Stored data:
■ ■ ■ ■

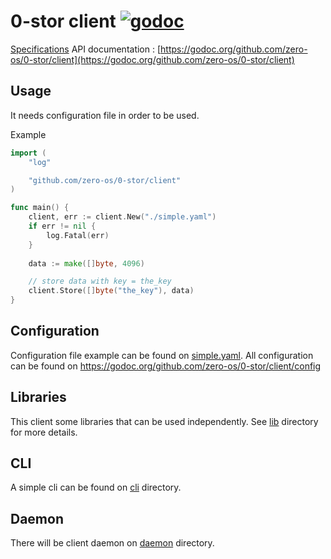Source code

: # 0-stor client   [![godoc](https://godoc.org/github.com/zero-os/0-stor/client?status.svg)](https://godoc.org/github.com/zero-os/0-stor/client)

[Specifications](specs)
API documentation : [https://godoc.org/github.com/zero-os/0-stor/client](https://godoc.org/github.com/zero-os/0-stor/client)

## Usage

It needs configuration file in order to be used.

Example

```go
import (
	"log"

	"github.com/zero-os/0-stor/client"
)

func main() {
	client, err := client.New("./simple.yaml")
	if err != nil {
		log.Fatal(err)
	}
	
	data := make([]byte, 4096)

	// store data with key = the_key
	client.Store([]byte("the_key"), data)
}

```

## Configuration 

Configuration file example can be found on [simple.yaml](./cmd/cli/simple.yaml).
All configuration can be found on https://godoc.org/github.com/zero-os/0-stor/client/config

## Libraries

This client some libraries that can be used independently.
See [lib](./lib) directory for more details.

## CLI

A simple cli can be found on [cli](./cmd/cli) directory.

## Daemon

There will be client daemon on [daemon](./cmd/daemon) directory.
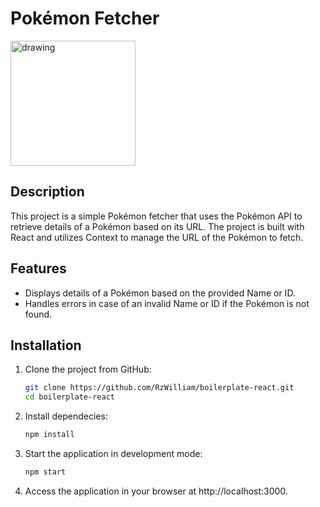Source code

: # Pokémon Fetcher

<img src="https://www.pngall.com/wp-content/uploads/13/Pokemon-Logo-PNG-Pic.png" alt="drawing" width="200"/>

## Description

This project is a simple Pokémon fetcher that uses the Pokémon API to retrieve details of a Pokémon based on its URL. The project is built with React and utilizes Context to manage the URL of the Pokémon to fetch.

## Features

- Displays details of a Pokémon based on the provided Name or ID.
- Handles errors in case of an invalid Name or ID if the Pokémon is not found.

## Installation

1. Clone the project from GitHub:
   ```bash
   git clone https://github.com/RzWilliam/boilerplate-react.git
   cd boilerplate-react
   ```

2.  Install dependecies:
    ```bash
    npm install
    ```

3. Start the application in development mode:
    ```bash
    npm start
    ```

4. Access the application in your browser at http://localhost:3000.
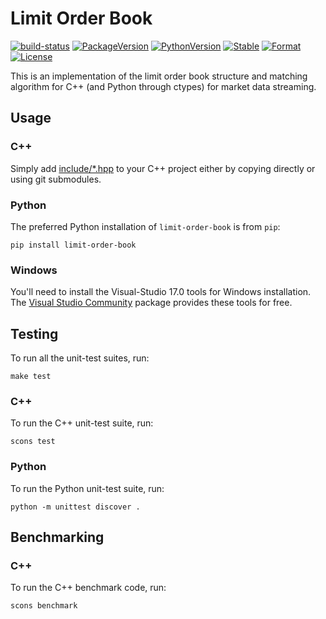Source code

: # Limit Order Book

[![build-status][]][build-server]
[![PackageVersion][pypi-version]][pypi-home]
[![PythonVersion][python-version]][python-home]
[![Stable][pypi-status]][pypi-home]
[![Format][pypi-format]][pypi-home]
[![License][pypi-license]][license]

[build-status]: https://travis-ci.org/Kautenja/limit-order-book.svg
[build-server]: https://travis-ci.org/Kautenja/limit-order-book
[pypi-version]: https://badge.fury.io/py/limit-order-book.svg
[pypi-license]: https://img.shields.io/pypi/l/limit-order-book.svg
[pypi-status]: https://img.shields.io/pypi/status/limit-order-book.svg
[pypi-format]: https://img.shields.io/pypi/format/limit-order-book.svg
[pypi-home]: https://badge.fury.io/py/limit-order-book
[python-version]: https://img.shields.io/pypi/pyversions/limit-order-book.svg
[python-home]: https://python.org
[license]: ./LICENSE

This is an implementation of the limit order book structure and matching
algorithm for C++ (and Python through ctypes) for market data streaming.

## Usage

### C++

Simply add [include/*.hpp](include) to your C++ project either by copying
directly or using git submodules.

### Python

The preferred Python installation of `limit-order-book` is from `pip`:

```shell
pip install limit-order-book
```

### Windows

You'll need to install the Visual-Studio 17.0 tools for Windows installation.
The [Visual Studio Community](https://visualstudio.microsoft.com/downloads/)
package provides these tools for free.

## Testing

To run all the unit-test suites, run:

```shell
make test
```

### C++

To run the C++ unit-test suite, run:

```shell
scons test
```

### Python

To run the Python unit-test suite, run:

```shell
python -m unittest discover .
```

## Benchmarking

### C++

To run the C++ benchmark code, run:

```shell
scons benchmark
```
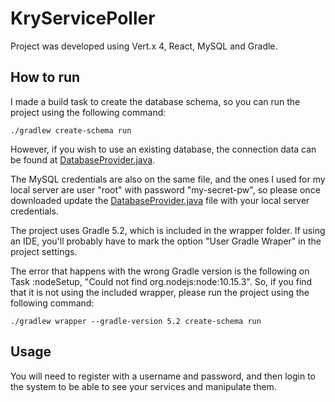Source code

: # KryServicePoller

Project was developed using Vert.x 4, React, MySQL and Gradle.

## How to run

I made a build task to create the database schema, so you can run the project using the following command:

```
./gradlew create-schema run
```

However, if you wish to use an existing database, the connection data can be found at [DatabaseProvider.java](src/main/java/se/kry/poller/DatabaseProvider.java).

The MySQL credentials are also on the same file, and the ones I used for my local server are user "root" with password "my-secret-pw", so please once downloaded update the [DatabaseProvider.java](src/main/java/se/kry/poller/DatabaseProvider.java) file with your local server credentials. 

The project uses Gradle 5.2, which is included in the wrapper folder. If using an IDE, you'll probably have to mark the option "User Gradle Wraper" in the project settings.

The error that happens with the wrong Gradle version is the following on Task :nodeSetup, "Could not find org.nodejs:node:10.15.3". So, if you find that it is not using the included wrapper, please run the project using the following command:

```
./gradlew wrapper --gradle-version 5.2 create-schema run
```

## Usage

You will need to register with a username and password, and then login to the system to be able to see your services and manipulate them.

■ ■ ■ ■

*YOUR INSTRUCTIONS:* Set down the lines of the records above exactly, apart from the pictures.

*WRITTEN ANSWER:*
Source code

: # 0-stor client   [![godoc](https://godoc.org/github.com/zero-os/0-stor/client?status.svg)](https://godoc.org/github.com/zero-os/0-stor/client)

[Specifications](specs)
API documentation : [https://godoc.org/github.com/zero-os/0-stor/client](https://godoc.org/github.com/zero-os/0-stor/client)

## Usage

It needs configuration file in order to be used.

Example

```go
import (
	"log"

	"github.com/zero-os/0-stor/client"
)

func main() {
	client, err := client.New("./simple.yaml")
	if err != nil {
		log.Fatal(err)
	}
	
	data := make([]byte, 4096)

	// store data with key = the_key
	client.Store([]byte("the_key"), data)
}

```

## Configuration 

Configuration file example can be found on [simple.yaml](./cmd/cli/simple.yaml).
All configuration can be found on https://godoc.org/github.com/zero-os/0-stor/client/config

## Libraries

This client some libraries that can be used independently.
See [lib](./lib) directory for more details.

## CLI

A simple cli can be found on [cli](./cmd/cli) directory.

## Daemon

There will be client daemon on [daemon](./cmd/daemon) directory.
Source code

: # Pokémon Fetcher

<img src="https://www.pngall.com/wp-content/uploads/13/Pokemon-Logo-PNG-Pic.png" alt="drawing" width="200"/>

## Description

This project is a simple Pokémon fetcher that uses the Pokémon API to retrieve details of a Pokémon based on its URL. The project is built with React and utilizes Context to manage the URL of the Pokémon to fetch.

## Features

- Displays details of a Pokémon based on the provided Name or ID.
- Handles errors in case of an invalid Name or ID if the Pokémon is not found.

## Installation

1. Clone the project from GitHub:
   ```bash
   git clone https://github.com/RzWilliam/boilerplate-react.git
   cd boilerplate-react
   ```

2.  Install dependecies:
    ```bash
    npm install
    ```

3. Start the application in development mode:
    ```bash
    npm start
    ```

4. Access the application in your browser at http://localhost:3000.
Source code

: # Limit Order Book

[![build-status][]][build-server]
[![PackageVersion][pypi-version]][pypi-home]
[![PythonVersion][python-version]][python-home]
[![Stable][pypi-status]][pypi-home]
[![Format][pypi-format]][pypi-home]
[![License][pypi-license]][license]

[build-status]: https://travis-ci.org/Kautenja/limit-order-book.svg
[build-server]: https://travis-ci.org/Kautenja/limit-order-book
[pypi-version]: https://badge.fury.io/py/limit-order-book.svg
[pypi-license]: https://img.shields.io/pypi/l/limit-order-book.svg
[pypi-status]: https://img.shields.io/pypi/status/limit-order-book.svg
[pypi-format]: https://img.shields.io/pypi/format/limit-order-book.svg
[pypi-home]: https://badge.fury.io/py/limit-order-book
[python-version]: https://img.shields.io/pypi/pyversions/limit-order-book.svg
[python-home]: https://python.org
[license]: ./LICENSE

This is an implementation of the limit order book structure and matching
algorithm for C++ (and Python through ctypes) for market data streaming.

## Usage

### C++

Simply add [include/*.hpp](include) to your C++ project either by copying
directly or using git submodules.

### Python

The preferred Python installation of `limit-order-book` is from `pip`:

```shell
pip install limit-order-book
```

### Windows

You'll need to install the Visual-Studio 17.0 tools for Windows installation.
The [Visual Studio Community](https://visualstudio.microsoft.com/downloads/)
package provides these tools for free.

## Testing

To run all the unit-test suites, run:

```shell
make test
```

### C++

To run the C++ unit-test suite, run:

```shell
scons test
```

### Python

To run the Python unit-test suite, run:

```shell
python -m unittest discover .
```

## Benchmarking

### C++

To run the C++ benchmark code, run:

```shell
scons benchmark
```
Source code

: # KryServicePoller

Project was developed using Vert.x 4, React, MySQL and Gradle.

## How to run

I made a build task to create the database schema, so you can run the project using the following command:

```
./gradlew create-schema run
```

However, if you wish to use an existing database, the connection data can be found at [DatabaseProvider.java](src/main/java/se/kry/poller/DatabaseProvider.java).

The MySQL credentials are also on the same file, and the ones I used for my local server are user "root" with password "my-secret-pw", so please once downloaded update the [DatabaseProvider.java](src/main/java/se/kry/poller/DatabaseProvider.java) file with your local server credentials. 

The project uses Gradle 5.2, which is included in the wrapper folder. If using an IDE, you'll probably have to mark the option "User Gradle Wraper" in the project settings.

The error that happens with the wrong Gradle version is the following on Task :nodeSetup, "Could not find org.nodejs:node:10.15.3". So, if you find that it is not using the included wrapper, please run the project using the following command:

```
./gradlew wrapper --gradle-version 5.2 create-schema run
```

## Usage

You will need to register with a username and password, and then login to the system to be able to see your services and manipulate them.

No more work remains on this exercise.